§ ASSIGNED TASK: Write the listing below out again word for word, without a single picture.

################

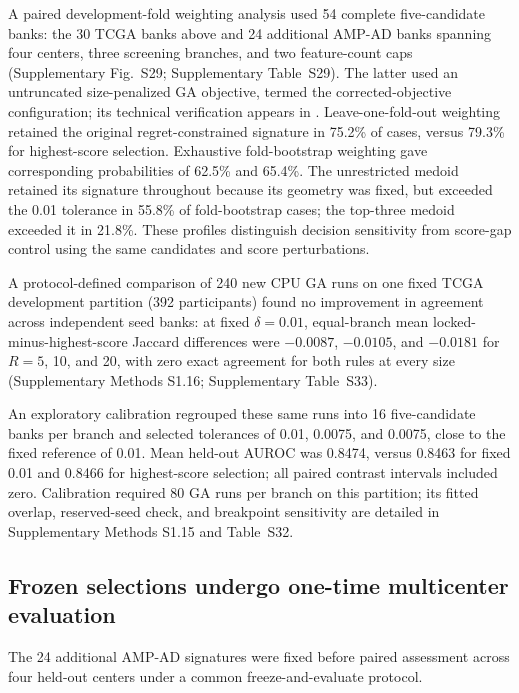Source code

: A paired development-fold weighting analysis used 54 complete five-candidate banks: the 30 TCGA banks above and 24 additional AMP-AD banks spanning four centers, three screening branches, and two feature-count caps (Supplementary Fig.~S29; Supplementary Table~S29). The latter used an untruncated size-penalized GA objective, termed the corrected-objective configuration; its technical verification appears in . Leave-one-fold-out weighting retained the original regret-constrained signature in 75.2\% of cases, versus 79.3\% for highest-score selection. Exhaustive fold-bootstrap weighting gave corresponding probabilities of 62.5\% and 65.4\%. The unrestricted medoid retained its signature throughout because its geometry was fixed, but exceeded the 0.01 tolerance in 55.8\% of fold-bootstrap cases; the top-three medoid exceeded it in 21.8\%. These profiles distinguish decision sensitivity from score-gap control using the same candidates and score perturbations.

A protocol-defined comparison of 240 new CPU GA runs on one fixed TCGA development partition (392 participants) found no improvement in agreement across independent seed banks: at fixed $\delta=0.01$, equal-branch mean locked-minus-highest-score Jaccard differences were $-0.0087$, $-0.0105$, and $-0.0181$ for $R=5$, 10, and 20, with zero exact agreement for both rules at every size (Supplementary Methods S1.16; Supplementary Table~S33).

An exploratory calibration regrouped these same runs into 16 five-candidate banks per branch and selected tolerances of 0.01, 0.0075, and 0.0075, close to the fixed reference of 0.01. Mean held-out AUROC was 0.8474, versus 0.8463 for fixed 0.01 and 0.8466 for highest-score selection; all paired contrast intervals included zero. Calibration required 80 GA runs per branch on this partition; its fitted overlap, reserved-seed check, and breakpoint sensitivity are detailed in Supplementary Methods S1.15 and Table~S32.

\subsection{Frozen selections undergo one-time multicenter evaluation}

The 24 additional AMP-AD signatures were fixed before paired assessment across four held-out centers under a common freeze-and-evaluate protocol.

################

§ FINISHED EXERCISE:
Source code

: A paired development-fold weighting analysis used 54 complete five-candidate banks: the 30 TCGA banks above and 24 additional AMP-AD banks spanning four centers, three screening branches, and two feature-count caps (Supplementary Fig.~S29; Supplementary Table~S29). The latter used an untruncated size-penalized GA objective, termed the corrected-objective configuration; its technical verification appears in . Leave-one-fold-out weighting retained the original regret-constrained signature in 75.2\% of cases, versus 79.3\% for highest-score selection. Exhaustive fold-bootstrap weighting gave corresponding probabilities of 62.5\% and 65.4\%. The unrestricted medoid retained its signature throughout because its geometry was fixed, but exceeded the 0.01 tolerance in 55.8\% of fold-bootstrap cases; the top-three medoid exceeded it in 21.8\%. These profiles distinguish decision sensitivity from score-gap control using the same candidates and score perturbations.

A protocol-defined comparison of 240 new CPU GA runs on one fixed TCGA development partition (392 participants) found no improvement in agreement across independent seed banks: at fixed $\delta=0.01$, equal-branch mean locked-minus-highest-score Jaccard differences were $-0.0087$, $-0.0105$, and $-0.0181$ for $R=5$, 10, and 20, with zero exact agreement for both rules at every size (Supplementary Methods S1.16; Supplementary Table~S33).

An exploratory calibration regrouped these same runs into 16 five-candidate banks per branch and selected tolerances of 0.01, 0.0075, and 0.0075, close to the fixed reference of 0.01. Mean held-out AUROC was 0.8474, versus 0.8463 for fixed 0.01 and 0.8466 for highest-score selection; all paired contrast intervals included zero. Calibration required 80 GA runs per branch on this partition; its fitted overlap, reserved-seed check, and breakpoint sensitivity are detailed in Supplementary Methods S1.15 and Table~S32.

\subsection{Frozen selections undergo one-time multicenter evaluation}

The 24 additional AMP-AD signatures were fixed before paired assessment across four held-out centers under a common freeze-and-evaluate protocol.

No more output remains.